Combine the variants with a discriminator

Use typing.Annotated and Pydantic's Discriminator to declare a field that accepts any of the variants.

from pydantic import Discriminator


class MessageFrame(CModel):
    message: Annotated[
        ConnectMessage | DataMessage | DisconnectMessage,
        Discriminator("msg_type"),
    ]
    sequence_number: UnsignedInt

The string passed to Discriminator must match the tag field name shared by all variants.

Pack and unpack as usual

Tagged unions work with c_pack() and c_unpack() exactly like any other field.

from io import BytesIO


frame = MessageFrame(
    message=DataMessage(msg_type=2, channel_id=5, payload_length=12, payload=b"\x01" * 64),
    sequence_number=42,
)

buf = BytesIO()
frame.c_pack(buf)

buf.seek(0)
decoded = MessageFrame.c_unpack(buf)

assert decoded == frame
assert isinstance(decoded.message, DataMessage)

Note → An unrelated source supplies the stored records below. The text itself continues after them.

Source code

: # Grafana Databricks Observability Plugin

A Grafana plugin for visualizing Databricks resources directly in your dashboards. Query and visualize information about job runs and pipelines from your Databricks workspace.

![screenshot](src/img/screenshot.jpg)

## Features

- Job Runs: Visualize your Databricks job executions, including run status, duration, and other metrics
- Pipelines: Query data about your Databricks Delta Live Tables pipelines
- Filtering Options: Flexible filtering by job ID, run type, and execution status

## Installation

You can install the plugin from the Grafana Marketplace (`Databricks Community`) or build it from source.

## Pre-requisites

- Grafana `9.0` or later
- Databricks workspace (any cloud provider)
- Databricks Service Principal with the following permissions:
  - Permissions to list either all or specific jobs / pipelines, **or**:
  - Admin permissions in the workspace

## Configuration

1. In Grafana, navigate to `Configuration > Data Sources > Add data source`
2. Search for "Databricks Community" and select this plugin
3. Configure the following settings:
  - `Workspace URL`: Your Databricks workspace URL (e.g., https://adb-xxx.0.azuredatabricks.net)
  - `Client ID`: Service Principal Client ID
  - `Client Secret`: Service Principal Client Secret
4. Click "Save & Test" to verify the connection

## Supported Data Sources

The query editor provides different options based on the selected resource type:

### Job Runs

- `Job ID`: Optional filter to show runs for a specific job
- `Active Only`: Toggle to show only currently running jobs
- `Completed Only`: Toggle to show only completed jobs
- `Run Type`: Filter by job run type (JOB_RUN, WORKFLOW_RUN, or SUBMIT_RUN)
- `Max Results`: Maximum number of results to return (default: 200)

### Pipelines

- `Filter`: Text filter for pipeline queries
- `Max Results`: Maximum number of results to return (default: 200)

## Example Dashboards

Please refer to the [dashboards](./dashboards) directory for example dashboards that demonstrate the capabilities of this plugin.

When unpacking, CModel reads the tag field first, selects the matching variant, then rewinds and unpacks that variant in full. The surrounding struct continues from where the chosen variant ends.

Map multiple tag values to one variant

A single variant can accept more than one tag value by listing them in Literal.

class ErrorMessage(CModel):
    msg_type: Annotated[Literal[10, 11, 12], c_int(1)]
    error_code: UnsignedInt
    severity: UnsignedShort

Here c_int(1) appears again because the tag type is Literal[10, 11, 12], not int. The format still matches the other variants.

This is useful when several wire codes share the same layout but carry different semantic meaning. Each listed value gets its own entry in the discriminator lookup.

Constraints to keep in mind

Same tag field format across variants. Every variant in a union must use the same format annotation for the tag field. Mixing c_int(1) and c_short(1) on the same discriminator field is an error.

String discriminators only. The discriminator must be a field name (a string), not a callable or other Pydantic discriminator form.

No anonymous variant structs. Each variant must be a named CModel subclass, not a bare tuple or anonymous struct.

When to move on

This guide is enough when your protocol has a fixed set of message shapes identified by a tag field. If the binary contract also requires packed layouts or a specific byte order, combine this with the techniques in Control alignment and layout. If a field inside one of your variants needs a custom binary representation, see Define custom field formats.